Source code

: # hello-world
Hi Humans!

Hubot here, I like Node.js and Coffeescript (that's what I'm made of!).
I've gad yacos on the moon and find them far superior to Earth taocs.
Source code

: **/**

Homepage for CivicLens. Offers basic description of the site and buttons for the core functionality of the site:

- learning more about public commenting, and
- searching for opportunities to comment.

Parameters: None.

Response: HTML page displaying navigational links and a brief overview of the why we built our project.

==

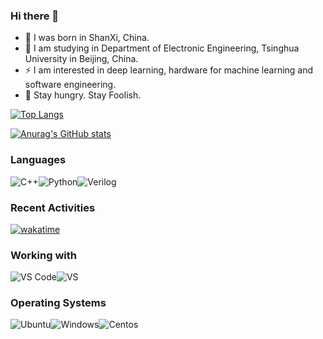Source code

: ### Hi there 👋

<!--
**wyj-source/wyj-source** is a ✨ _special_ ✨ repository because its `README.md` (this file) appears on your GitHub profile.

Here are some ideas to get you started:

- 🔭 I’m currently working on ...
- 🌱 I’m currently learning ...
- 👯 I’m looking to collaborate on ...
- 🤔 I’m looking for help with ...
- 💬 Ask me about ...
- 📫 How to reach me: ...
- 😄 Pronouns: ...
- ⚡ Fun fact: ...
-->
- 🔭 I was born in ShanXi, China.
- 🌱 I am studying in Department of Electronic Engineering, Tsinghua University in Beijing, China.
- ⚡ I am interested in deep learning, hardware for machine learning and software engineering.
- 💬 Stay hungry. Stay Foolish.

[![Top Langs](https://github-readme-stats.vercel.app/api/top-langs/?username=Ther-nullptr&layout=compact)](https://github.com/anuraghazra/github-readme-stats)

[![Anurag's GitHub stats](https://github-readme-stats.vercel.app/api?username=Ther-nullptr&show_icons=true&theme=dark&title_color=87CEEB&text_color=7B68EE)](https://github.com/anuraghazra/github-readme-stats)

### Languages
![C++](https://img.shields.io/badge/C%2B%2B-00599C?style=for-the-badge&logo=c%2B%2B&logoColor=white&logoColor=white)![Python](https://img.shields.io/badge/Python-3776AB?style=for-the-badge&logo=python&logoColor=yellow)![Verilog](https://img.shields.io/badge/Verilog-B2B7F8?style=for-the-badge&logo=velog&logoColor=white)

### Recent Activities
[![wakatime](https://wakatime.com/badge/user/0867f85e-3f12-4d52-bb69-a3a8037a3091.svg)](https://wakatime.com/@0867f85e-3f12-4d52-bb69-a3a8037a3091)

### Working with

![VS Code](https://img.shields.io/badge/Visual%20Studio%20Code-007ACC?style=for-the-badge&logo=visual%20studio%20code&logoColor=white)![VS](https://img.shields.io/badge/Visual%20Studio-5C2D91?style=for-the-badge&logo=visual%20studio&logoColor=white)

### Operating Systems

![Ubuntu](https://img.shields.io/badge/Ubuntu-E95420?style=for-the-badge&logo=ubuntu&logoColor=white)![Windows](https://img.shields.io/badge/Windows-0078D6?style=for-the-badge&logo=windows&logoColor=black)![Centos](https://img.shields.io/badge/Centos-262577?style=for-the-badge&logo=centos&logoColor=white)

Your assignment
Give the exact lines, and only those, from the line containing "- 🔭 I’m currently working on ..." through the line containing "### Working with" in the entries above.

Completed task
- 🔭 I’m currently working on ...
- 🌱 I’m currently learning ...
- 👯 I’m looking to collaborate on ...
- 🤔 I’m looking for help with ...
- 💬 Ask me about ...
- 📫 How to reach me: ...
- 😄 Pronouns: ...
- ⚡ Fun fact: ...
-->
- 🔭 I was born in ShanXi, China.
- 🌱 I am studying in Department of Electronic Engineering, Tsinghua University in Beijing, China.
- ⚡ I am interested in deep learning, hardware for machine learning and software engineering.
- 💬 Stay hungry. Stay Foolish.

[![Top Langs](https://github-readme-stats.vercel.app/api/top-langs/?username=Ther-nullptr&layout=compact)](https://github.com/anuraghazra/github-readme-stats)

[![Anurag's GitHub stats](https://github-readme-stats.vercel.app/api?username=Ther-nullptr&show_icons=true&theme=dark&title_color=87CEEB&text_color=7B68EE)](https://github.com/anuraghazra/github-readme-stats)

### Languages
![C++](https://img.shields.io/badge/C%2B%2B-00599C?style=for-the-badge&logo=c%2B%2B&logoColor=white&logoColor=white)![Python](https://img.shields.io/badge/Python-3776AB?style=for-the-badge&logo=python&logoColor=yellow)![Verilog](https://img.shields.io/badge/Verilog-B2B7F8?style=for-the-badge&logo=velog&logoColor=white)

### Recent Activities
[![wakatime](https://wakatime.com/badge/user/0867f85e-3f12-4d52-bb69-a3a8037a3091.svg)](https://wakatime.com/@0867f85e-3f12-4d52-bb69-a3a8037a3091)

### Working with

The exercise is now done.